PROBLEM
What is needed is an exact transcription of the listing, with the images removed.
[[ DATA RECORDS, beginning ]]
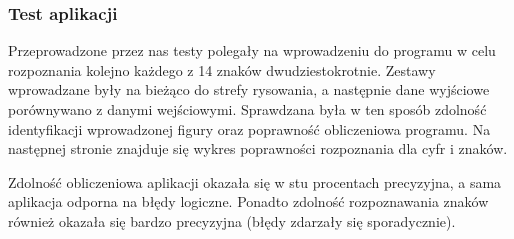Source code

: \documentclass[12pt,a4paper]{article}
\begin{document}
    \subsubsection*{Test aplikacji}
    \hspace{20pt} Przeprowadzone przez nas testy polegały na wprowadzeniu do programu w celu rozpoznania kolejno każdego z 14 znaków dwudziestokrotnie. Zestawy wprowadzane były na bieżąco do strefy rysowania, a następnie dane wyjściowe porównywano z danymi wejściowymi. Sprawdzana była w ten sposób zdolność identyfikacji wprowadzonej figury oraz poprawność obliczeniowa programu. Na następnej stronie znajduje się wykres poprawności rozpoznania dla cyfr i znaków.
    \newpage
    \begin{center}
    
    \vspace{20pt}
    
    \end{center}	
	\hspace{20pt}Zdolność obliczeniowa aplikacji okazała się w stu procentach precyzyjna, a sama aplikacja odporna na błędy logiczne. Ponadto zdolność rozpoznawania znaków również okazała się bardzo precyzyjna (błędy zdarzały się sporadycznie).
	\newpage
\end{document}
[[ DATA RECORDS, end ]]
RESPONSE FOR THIS EXERCISE
Source code

: \documentclass[12pt,a4paper]{article}
\begin{document}
    \subsubsection*{Test aplikacji}
    \hspace{20pt} Przeprowadzone przez nas testy polegały na wprowadzeniu do programu w celu rozpoznania kolejno każdego z 14 znaków dwudziestokrotnie. Zestawy wprowadzane były na bieżąco do strefy rysowania, a następnie dane wyjściowe porównywano z danymi wejściowymi. Sprawdzana była w ten sposób zdolność identyfikacji wprowadzonej figury oraz poprawność obliczeniowa programu. Na następnej stronie znajduje się wykres poprawności rozpoznania dla cyfr i znaków.
    \newpage
    \begin{center}
    
    \vspace{20pt}
    
    \end{center}	
	\hspace{20pt}Zdolność obliczeniowa aplikacji okazała się w stu procentach precyzyjna, a sama aplikacja odporna na błędy logiczne. Ponadto zdolność rozpoznawania znaków również okazała się bardzo precyzyjna (błędy zdarzały się sporadycznie).
	\newpage
\end{document}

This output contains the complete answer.